ASSIGNMENT:
Within the records below, find each line that holds the string "miro", then copy it.

RECORD SET:
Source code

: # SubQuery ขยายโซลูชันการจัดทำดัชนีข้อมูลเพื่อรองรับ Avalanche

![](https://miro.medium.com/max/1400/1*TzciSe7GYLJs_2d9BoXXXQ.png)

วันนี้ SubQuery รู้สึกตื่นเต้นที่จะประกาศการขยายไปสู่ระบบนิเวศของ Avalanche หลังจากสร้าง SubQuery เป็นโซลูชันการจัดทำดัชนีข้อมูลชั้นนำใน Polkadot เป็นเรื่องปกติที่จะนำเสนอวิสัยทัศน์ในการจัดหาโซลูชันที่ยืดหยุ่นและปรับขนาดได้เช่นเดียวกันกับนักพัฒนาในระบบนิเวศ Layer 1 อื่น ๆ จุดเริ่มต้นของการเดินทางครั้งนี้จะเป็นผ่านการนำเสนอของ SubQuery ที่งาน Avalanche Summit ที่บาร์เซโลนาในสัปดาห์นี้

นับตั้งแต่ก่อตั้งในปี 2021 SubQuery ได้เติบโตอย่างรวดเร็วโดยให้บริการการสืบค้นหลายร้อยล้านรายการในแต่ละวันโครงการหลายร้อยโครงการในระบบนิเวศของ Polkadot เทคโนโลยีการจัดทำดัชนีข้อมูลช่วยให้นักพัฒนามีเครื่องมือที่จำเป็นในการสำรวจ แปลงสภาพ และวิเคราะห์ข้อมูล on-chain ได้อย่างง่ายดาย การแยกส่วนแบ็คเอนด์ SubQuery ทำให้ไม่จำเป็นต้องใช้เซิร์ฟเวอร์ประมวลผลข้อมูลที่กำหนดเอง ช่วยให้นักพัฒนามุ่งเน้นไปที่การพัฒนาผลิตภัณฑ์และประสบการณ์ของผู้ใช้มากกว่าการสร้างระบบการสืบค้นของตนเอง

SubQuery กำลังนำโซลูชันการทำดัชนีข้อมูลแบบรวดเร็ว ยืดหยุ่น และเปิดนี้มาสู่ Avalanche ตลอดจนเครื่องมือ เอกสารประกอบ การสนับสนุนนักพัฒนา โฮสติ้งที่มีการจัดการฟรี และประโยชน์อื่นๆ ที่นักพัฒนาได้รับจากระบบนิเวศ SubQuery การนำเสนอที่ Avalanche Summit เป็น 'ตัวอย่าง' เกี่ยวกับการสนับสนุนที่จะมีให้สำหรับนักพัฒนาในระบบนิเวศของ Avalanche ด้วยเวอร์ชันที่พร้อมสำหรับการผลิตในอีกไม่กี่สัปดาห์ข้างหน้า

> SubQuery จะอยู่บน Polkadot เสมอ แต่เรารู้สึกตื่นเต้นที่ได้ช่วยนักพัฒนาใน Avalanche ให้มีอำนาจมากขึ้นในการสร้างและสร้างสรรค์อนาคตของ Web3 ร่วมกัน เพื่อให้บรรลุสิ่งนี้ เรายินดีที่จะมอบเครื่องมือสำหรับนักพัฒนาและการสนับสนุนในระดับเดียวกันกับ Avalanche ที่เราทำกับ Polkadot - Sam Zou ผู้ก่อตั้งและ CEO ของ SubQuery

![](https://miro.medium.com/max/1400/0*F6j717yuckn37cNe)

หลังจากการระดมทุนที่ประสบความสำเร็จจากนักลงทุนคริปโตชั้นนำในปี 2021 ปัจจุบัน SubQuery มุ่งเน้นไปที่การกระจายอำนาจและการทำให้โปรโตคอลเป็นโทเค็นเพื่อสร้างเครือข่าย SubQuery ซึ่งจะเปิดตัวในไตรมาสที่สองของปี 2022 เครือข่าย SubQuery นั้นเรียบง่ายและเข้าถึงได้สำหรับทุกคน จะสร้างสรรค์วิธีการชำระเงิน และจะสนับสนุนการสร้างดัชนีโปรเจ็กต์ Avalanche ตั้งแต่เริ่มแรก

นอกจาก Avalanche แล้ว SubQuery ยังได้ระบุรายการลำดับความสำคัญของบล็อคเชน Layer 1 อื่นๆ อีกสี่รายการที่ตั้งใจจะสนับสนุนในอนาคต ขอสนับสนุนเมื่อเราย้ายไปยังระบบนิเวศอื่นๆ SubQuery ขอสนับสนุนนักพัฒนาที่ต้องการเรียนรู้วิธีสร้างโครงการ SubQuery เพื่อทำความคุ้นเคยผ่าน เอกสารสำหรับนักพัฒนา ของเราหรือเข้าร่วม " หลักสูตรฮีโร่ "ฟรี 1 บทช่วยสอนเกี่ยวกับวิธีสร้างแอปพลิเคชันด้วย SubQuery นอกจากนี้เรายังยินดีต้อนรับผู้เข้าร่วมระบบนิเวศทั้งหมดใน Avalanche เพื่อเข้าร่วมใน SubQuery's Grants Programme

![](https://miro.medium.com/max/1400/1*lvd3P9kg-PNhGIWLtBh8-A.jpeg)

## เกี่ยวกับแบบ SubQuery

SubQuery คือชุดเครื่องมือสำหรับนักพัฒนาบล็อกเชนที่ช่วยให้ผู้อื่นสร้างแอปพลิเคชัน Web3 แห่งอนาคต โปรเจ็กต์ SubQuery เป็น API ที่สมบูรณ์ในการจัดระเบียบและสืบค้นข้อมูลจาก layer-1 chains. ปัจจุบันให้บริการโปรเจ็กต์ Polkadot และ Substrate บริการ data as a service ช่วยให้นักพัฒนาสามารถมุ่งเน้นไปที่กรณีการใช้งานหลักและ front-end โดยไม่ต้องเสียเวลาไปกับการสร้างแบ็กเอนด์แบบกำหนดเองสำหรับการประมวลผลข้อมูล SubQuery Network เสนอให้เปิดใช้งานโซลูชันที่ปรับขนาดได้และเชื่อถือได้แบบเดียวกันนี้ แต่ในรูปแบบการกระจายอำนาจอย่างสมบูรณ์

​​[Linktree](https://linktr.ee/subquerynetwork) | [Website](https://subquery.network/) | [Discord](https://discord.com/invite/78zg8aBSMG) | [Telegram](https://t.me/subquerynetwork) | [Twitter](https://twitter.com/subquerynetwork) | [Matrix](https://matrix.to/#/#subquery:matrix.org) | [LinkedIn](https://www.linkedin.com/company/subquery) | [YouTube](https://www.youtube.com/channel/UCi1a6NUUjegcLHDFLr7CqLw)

ANSWER TO THE PROBLEM:
![](https://miro.medium.com/max/1400/1*TzciSe7GYLJs_2d9BoXXXQ.png)
![](https://miro.medium.com/max/1400/0*F6j717yuckn37cNe)
![](https://miro.medium.com/max/1400/1*lvd3P9kg-PNhGIWLtBh8-A.jpeg)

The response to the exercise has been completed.